=== Provided records ===
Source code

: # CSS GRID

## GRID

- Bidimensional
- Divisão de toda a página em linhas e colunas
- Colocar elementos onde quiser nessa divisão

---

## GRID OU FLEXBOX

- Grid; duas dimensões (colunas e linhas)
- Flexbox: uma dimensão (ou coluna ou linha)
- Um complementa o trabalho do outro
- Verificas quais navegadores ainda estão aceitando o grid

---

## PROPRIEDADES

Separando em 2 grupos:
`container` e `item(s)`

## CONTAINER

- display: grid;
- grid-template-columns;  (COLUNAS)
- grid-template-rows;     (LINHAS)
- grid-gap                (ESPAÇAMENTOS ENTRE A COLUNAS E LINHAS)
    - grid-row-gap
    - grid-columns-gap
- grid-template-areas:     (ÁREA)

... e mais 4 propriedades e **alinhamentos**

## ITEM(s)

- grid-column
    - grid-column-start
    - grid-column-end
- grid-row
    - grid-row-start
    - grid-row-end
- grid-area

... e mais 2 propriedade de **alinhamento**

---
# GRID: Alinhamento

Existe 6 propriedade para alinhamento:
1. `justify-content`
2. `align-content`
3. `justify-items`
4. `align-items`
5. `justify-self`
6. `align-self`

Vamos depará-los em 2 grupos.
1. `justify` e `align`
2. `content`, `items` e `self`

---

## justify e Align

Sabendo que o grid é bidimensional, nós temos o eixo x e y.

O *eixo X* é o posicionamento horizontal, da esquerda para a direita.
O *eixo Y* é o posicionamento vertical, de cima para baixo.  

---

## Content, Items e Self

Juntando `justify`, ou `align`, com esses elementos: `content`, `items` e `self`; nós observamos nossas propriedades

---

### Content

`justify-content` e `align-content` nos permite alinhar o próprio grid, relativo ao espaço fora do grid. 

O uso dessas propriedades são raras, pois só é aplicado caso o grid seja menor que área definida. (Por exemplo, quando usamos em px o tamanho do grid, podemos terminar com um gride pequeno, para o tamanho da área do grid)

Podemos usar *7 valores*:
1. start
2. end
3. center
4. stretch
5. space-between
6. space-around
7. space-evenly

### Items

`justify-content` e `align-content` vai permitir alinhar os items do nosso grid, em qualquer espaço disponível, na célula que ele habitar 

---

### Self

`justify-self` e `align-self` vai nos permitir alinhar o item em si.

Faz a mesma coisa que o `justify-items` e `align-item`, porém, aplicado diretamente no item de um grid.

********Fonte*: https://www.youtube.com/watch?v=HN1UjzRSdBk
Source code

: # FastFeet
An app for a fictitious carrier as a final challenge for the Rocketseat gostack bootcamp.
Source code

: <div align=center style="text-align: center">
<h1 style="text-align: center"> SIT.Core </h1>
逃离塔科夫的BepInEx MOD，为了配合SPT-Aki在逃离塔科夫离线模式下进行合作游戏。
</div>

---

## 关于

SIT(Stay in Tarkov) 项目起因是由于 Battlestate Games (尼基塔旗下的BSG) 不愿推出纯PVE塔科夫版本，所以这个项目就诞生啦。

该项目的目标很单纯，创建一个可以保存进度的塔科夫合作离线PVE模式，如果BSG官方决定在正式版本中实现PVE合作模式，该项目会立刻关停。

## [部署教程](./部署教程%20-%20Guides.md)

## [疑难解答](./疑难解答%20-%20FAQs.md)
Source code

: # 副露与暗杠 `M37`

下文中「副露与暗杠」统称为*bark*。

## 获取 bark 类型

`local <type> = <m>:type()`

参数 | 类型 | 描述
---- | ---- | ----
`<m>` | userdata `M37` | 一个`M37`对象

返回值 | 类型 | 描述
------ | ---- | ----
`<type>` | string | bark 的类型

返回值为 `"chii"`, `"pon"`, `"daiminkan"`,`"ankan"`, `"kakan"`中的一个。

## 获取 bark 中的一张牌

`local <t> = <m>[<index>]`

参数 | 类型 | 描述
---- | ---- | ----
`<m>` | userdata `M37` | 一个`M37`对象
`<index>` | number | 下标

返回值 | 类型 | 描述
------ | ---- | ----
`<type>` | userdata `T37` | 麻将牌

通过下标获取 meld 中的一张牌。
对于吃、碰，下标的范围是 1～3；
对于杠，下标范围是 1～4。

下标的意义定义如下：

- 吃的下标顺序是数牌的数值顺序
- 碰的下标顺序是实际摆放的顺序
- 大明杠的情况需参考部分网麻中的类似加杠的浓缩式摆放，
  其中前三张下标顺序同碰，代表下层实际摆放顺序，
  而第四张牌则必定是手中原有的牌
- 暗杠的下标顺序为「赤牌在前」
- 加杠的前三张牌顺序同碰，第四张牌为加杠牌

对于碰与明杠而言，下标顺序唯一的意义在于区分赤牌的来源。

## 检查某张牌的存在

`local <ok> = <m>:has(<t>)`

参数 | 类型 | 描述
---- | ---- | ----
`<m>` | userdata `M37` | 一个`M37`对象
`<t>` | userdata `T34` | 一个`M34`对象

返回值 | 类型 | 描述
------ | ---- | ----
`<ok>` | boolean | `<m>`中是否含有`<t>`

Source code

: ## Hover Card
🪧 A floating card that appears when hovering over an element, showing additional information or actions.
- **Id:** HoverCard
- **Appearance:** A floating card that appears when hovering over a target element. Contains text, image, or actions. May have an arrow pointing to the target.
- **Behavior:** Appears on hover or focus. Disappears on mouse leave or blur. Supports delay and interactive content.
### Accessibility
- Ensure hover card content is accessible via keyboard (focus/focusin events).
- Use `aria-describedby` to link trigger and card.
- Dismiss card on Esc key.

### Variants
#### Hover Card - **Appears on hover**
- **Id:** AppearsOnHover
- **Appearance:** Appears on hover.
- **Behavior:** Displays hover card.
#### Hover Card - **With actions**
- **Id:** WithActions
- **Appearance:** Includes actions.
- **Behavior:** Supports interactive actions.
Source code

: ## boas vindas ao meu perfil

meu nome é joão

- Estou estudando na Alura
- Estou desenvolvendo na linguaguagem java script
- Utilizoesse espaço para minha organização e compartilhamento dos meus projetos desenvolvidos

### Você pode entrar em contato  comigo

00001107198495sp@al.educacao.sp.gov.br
===
=== Provided records ===
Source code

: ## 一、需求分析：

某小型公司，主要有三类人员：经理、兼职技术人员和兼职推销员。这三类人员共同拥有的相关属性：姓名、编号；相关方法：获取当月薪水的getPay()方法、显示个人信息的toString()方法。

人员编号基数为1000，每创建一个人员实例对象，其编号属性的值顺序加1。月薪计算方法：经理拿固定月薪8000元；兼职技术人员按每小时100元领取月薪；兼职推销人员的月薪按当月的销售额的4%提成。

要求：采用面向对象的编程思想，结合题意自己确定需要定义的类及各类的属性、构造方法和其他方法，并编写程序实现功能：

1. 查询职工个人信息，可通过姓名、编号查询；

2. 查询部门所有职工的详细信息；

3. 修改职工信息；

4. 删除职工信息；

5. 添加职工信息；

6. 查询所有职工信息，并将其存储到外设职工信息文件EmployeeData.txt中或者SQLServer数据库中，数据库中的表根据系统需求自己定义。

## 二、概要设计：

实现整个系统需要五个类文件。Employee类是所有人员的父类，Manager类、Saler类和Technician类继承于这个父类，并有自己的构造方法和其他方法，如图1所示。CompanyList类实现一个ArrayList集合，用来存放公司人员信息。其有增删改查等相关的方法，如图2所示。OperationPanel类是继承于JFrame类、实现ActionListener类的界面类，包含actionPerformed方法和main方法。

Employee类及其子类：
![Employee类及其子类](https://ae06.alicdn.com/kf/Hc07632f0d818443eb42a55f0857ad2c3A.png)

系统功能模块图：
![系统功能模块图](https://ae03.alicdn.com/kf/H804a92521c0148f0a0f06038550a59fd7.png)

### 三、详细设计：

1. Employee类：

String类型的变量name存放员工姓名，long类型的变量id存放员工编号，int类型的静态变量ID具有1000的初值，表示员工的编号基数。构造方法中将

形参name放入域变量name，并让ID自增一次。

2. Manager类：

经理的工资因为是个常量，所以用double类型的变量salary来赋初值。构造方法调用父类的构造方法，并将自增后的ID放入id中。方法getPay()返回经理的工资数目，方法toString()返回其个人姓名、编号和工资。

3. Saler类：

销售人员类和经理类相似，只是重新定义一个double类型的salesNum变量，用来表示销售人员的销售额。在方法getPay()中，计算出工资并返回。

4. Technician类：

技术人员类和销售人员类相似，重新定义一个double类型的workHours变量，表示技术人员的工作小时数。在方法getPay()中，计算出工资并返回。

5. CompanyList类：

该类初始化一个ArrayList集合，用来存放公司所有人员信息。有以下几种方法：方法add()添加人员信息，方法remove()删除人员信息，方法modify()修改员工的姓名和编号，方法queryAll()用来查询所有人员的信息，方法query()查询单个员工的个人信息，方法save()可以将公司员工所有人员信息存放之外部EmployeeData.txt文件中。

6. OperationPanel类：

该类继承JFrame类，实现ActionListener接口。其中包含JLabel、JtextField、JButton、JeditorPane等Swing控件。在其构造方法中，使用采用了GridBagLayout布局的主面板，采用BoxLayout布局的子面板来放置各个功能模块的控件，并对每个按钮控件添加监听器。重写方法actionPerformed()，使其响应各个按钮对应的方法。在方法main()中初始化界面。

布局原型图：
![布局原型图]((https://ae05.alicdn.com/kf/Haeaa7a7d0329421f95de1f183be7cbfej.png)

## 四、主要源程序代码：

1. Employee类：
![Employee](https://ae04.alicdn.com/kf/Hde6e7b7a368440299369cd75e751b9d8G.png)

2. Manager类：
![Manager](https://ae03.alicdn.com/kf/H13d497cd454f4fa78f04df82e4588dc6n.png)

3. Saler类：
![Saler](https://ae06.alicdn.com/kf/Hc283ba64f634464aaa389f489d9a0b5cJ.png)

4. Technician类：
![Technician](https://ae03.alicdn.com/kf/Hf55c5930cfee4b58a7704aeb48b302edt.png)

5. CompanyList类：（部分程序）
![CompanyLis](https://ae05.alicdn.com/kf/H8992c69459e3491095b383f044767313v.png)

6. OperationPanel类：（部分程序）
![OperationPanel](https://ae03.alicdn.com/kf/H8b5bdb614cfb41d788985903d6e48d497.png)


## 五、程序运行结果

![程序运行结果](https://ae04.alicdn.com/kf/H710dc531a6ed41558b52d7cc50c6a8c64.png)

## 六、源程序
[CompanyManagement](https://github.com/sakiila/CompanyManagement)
===
**Work item**
Restate word for word the entries above, starting at the line with "- **Appearance:** Appears on hover." and ending at the line with "- Estou desenvolvendo", inclusive, and no others.

**Solved problem**
- **Appearance:** Appears on hover.
- **Behavior:** Displays hover card.
#### Hover Card - **With actions**
- **Id:** WithActions
- **Appearance:** Includes actions.
- **Behavior:** Supports interactive actions.
Source code

: ## boas vindas ao meu perfil

meu nome é joão

- Estou estudando na Alura
- Estou desenvolvendo na linguaguagem java script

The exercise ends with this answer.